Wendy Reichental with photos of her family.

Rare Disease Day is aptly observed every year on Feb. 28 or Feb. 29 for a rare leap year and is a time to spotlight those who battle and live with rare diseases.

I will never forget the day I nervously sat in a waiting room designated for hematology/oncology. My family doctor referred me following routine blood tests as part of my yearly physical. Further blood work indicated that I tested positive for a particular gene mutation and that I have a myeloproliferative neoplasm (MPN), a group of rare blood cancers typically characterized by the overproduction of blood cells in the bone marrow.

One of the million things running through my freaked-out mind was, “How on earth did I get this MPN?” Several scientific documents point to some environmental impact or long-term noxious exposure. I wondered if my mom’s treasured but highly corroded aluminum pots in which she lovingly cooked so many chicken soups, and briskets delivered something more than comfort.

I received no real answers because the causes for an MPN diagnosis remain elusive. A few perplexing findings have pointed to a higher incidence of some types of MPNs in Ashkenazi Jews, particularly those from Eastern and Central Europe. I always knew I inherited a certain sadness from my mother, a Holocaust survivor from Poland, and a definite guilt gene. Still, l never thought my ancestry could be connected to my blood-related illness.

MPNs typically tend to be an older person’s condition (sadly true in my case, but isn’t 60 the new 40?), although they can occur in younger adults. I have an MPN known as polycythemia vera (PV), resulting in elevated red cell mass.

As I sat in the chair in shock, I felt even more dismayed when my doctor rattled off several questions concerning any strange and unusual symptoms I might be experiencing. For instance, do I have any itchy skin following my shower? What about any visual disturbances, fatigue, shortness of breath, headaches or sweating, especially at night? Couldn’t some of these also be associated with being a post-menopausal woman? Suddenly, I started hyperventilating and perspiring!

My doctor saw my anxious reaction as he provided more details about my diagnosis and tried to assuage my fears by telling me that the famed movie Love Story, where the main character tragically dies of an undisclosed terminal blood disease, gave all blood cancers a scary, fatal prospect.

This anecdote did not soften the blow, but I appreciated the doctor’s attempt to inform me that blood-related cancers are significantly more survivable today.

While my doctor tried to assure me that it was possible to live an expected lifespan, he was also blunt, telling me there are no cures or remission with an MPN. There is also the risk that an MPN diagnosis might progress to other cancers, particularly acute myeloid leukemia. Unfortunately, doctors do not know why MPNs transform into something more severe in some patients but not in others.

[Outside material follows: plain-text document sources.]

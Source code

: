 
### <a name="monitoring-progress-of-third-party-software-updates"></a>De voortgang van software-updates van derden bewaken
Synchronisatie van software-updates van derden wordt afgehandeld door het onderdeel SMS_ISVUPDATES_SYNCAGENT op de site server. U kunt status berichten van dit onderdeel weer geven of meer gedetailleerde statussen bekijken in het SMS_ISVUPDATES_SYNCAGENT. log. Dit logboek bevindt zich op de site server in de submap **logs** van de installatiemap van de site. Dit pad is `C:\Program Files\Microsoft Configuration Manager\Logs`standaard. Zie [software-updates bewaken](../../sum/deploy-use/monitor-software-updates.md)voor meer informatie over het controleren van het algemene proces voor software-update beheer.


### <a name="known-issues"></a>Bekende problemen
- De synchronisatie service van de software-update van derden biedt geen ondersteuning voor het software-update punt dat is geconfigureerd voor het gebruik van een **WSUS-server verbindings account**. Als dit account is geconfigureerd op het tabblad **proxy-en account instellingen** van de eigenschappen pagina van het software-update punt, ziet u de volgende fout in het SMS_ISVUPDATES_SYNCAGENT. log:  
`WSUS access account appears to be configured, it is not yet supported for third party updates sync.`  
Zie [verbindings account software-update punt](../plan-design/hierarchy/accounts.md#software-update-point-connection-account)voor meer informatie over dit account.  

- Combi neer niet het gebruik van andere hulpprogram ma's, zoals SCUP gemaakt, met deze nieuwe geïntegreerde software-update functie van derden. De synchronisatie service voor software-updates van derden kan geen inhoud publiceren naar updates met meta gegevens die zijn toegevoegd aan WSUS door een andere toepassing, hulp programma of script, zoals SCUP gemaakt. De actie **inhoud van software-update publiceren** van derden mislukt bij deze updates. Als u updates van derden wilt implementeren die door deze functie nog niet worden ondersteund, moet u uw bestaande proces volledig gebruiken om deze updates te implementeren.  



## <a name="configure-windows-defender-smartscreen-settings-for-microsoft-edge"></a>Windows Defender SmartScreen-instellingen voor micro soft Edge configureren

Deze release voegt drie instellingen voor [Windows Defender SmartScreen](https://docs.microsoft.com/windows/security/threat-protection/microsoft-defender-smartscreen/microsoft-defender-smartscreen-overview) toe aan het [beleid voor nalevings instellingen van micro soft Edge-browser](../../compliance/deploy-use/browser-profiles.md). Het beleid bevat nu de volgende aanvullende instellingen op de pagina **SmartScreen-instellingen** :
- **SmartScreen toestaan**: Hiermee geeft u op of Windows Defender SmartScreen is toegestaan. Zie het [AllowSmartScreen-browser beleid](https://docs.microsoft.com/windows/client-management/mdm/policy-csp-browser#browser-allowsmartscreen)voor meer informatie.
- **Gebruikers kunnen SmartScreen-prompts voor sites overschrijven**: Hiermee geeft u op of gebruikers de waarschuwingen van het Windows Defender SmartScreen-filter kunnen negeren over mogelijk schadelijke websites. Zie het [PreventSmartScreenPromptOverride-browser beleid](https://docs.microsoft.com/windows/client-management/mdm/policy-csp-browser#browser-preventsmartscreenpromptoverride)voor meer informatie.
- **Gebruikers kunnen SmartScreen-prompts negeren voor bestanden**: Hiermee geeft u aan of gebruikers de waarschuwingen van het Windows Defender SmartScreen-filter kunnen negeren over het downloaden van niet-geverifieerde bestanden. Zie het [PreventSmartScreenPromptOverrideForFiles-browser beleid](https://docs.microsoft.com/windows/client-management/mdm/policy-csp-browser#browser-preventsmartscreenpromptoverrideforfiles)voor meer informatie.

Treatment options depend on your specific MPN and the severity of the symptoms. My current cocktail consists of a low-dose aspirin and a tolerated, but not without its drawbacks, chemotherapy drug to reduce cell growth rate.

As I absorb all the data on MPNs, I hope my story reminds everyone, especially women of a certain age, to prioritize their well-being and insist on annual check-ups, which can identify and treat health issues before they worsen.

In the meantime, I hope we continue to advocate for better recognition of these rare conditions and diseases and keep working together, pushing for easier access to a family physician, equitable healthcare services, more diagnostic tools, clinical trials, and ongoing vital research.

A global effort to expedite rare disease treatments and, ultimately to discover a cure would be the kind of movie ending I would happily endorse!

Wendy Reichental is currently enjoying her second act as a registered reflexology therapist in Montreal.